> [Exercise goal]: The output is the lines below from the one with "1. 擂茶粉包<br>" through the one with "Re: 我：「你是吃過孔雀暱", both included, printed exactly and with no other line.

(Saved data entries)

|---|

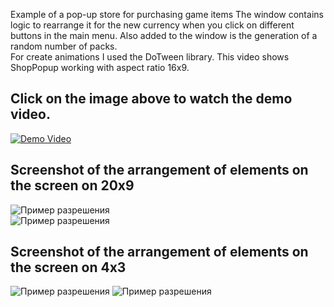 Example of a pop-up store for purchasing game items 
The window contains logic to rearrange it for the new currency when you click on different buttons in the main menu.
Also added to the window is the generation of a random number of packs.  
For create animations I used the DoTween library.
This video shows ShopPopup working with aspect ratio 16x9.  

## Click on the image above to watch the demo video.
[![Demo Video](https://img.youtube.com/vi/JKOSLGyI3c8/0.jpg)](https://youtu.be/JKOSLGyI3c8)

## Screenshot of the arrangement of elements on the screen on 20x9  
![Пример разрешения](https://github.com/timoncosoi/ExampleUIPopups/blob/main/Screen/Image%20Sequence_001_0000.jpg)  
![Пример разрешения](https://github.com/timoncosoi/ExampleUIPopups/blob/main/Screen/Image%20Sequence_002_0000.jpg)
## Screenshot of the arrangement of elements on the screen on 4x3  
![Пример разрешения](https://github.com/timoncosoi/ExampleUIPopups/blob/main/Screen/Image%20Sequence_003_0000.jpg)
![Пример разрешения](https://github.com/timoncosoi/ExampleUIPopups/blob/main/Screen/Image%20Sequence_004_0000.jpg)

|---|

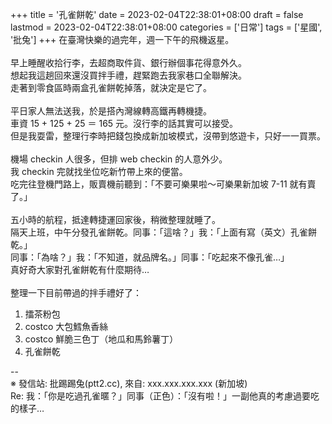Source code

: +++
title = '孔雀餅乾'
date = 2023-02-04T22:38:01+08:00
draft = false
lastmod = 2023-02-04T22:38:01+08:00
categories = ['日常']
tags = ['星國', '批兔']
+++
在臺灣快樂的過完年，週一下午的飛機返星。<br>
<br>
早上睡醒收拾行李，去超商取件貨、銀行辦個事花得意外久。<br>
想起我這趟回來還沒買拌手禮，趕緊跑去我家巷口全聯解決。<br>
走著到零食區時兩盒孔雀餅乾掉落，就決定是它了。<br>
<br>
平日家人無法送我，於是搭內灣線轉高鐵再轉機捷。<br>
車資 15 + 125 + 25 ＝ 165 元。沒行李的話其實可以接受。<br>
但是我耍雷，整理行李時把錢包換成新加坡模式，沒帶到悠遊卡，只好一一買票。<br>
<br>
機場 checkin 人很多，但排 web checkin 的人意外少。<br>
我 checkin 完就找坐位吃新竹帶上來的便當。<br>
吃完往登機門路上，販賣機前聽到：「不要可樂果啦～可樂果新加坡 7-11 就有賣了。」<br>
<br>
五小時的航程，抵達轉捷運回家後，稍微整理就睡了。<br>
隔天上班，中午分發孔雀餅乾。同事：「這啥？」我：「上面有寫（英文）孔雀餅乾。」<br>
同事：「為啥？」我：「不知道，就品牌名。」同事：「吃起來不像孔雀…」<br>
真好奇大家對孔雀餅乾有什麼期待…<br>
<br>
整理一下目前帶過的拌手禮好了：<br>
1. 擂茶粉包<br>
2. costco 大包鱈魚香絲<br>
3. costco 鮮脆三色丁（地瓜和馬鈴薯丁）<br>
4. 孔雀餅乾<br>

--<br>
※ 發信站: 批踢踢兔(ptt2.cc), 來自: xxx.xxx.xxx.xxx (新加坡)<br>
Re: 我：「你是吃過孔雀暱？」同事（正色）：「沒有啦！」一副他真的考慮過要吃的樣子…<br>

|---|

> [Output of the exercise]:
1. 擂茶粉包<br>
2. costco 大包鱈魚香絲<br>
3. costco 鮮脆三色丁（地瓜和馬鈴薯丁）<br>
4. 孔雀餅乾<br>

--<br>
※ 發信站: 批踢踢兔(ptt2.cc), 來自: xxx.xxx.xxx.xxx (新加坡)<br>
Re: 我：「你是吃過孔雀暱？」同事（正色）：「沒有啦！」一副他真的考慮過要吃的樣子…<br>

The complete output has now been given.